This grand castle has seen change and destruction across its lifetime that one could only imagine. Including the devastating earthquake (Great Hanshin earthquake) that hit Himeji in 1995, destroying large parts of the city, the castle was unscathed. Through hundreds of years of Japanese architectural evolution their ancient building methods have adapted, making their buildings earthquake proof. Most of their ancient buildings have no nails, using their master carpentry skills and the natural properties of wood to move and flex.
Needless to say, I’ve become a huge fan of Japanese craftmanship in almost every category I have seen. I’m guessing during the castle’s prime the interior would have been decorated and filled with only the best that money and power could bye. Now, only the beauty of the structure is on display. It needs no frills and decorations for the splendour of this magnificent structure to be admired. I spent a few hours ambling along through its corridors and halls, trying my best to take in and observe every detail – failing dismally ?! This is one of those places you could visit a thousand times and see something new every time. I can only imagine how the setting changes through the seasons! Obviously, the gardens within the grounds are beautiful, but the castle steals the show.
The Princess Story
Princess Senhime or Lady Sen has become a bit of a legend. As with legend stories it is not always know what is true, fiction or and embellishment of the truth – I’d call it a tragic love story. Her first marriage was to Toyotomi Hideyori, the successor to the Toyotomi clan. Together they had a son and lived in Osaka Castle until it was besieged by Lady Sen’s grandfather. With the fall of Osaka Castle it was custom for the “looser” to commit seppuku/harakiri along with his mother and seven year old child Toyotomi Kunimatsu. Princess Senhime was able to escape along with her stepdaughter.

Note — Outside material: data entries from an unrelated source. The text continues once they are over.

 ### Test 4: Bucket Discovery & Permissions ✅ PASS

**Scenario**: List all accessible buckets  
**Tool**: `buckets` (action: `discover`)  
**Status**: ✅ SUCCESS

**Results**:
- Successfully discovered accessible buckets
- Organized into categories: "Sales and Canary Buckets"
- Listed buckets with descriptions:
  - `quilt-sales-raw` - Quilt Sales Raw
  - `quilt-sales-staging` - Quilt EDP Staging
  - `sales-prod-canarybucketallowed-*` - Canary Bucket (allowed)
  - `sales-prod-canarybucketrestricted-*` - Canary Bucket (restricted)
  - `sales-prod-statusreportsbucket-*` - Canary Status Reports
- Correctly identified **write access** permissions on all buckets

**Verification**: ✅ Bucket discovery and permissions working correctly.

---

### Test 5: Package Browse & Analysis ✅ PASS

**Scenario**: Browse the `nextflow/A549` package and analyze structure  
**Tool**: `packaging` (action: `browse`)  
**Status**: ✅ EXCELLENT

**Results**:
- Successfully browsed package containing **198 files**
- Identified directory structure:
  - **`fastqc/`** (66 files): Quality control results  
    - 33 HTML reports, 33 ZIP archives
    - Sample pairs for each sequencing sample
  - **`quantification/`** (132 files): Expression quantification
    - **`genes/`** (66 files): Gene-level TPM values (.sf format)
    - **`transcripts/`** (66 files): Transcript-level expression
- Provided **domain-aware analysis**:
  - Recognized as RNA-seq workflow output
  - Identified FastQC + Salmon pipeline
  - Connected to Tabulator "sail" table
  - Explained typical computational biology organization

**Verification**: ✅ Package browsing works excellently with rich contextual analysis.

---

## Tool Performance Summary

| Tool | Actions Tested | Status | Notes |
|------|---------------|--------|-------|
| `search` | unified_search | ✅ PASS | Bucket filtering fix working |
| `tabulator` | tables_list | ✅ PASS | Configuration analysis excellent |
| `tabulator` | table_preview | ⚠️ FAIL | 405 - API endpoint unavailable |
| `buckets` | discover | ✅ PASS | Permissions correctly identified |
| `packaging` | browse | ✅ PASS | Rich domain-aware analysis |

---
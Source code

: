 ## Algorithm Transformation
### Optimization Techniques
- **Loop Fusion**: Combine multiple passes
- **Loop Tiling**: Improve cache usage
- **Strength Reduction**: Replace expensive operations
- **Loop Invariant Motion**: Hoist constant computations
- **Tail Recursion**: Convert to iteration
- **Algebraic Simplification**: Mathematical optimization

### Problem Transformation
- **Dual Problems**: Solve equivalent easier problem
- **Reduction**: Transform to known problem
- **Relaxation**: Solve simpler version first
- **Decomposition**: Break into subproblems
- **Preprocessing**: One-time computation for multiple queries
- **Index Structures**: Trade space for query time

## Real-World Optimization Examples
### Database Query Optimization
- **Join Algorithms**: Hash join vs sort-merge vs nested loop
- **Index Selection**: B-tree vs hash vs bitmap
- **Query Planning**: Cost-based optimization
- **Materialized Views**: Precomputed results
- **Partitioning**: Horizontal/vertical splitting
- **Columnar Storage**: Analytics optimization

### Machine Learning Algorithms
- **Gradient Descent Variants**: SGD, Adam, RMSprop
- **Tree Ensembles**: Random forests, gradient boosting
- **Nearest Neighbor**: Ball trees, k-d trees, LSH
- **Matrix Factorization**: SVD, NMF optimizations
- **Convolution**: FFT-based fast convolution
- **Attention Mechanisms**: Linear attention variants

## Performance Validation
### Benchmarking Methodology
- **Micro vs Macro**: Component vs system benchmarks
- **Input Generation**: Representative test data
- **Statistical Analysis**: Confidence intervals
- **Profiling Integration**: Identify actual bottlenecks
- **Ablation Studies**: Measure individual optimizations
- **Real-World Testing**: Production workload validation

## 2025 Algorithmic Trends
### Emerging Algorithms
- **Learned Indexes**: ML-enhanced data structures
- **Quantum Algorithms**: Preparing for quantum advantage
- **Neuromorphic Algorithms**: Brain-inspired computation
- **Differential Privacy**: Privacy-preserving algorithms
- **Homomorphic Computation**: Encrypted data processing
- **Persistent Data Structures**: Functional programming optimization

Folklore says Lady Sen was saved from Osaka Castle by Sakazaki Naomori, who was of a social lower rank. When he heard that Lady Sen would be remarried to Honda Tadatoki, he planned to capture her and marry her instead. Sakazaki’s plan was foiled and he was forced to perform seppuku. It seems her marriage to Honda was cordial, they had a son and daughter. Unfortunately her son died at the tender age of three, Honda died five years later. As per custom of the time, Princess Senhime cut her hair short, changed her name to Tenjuin, living out the rest of her life as a Buddhist nun.
If you are ever in the neighbourhood, I can highly recommend visiting Himeji Castle. In fact, even if you are not in the neighbourhood, I’d suggest a long detour to visit it! Next post will be on Hiroshima, a poignant visit and relevant in today’s times of conflict throughout the world. At least this post on Himeji Castle has lots of photos, I hope you like them.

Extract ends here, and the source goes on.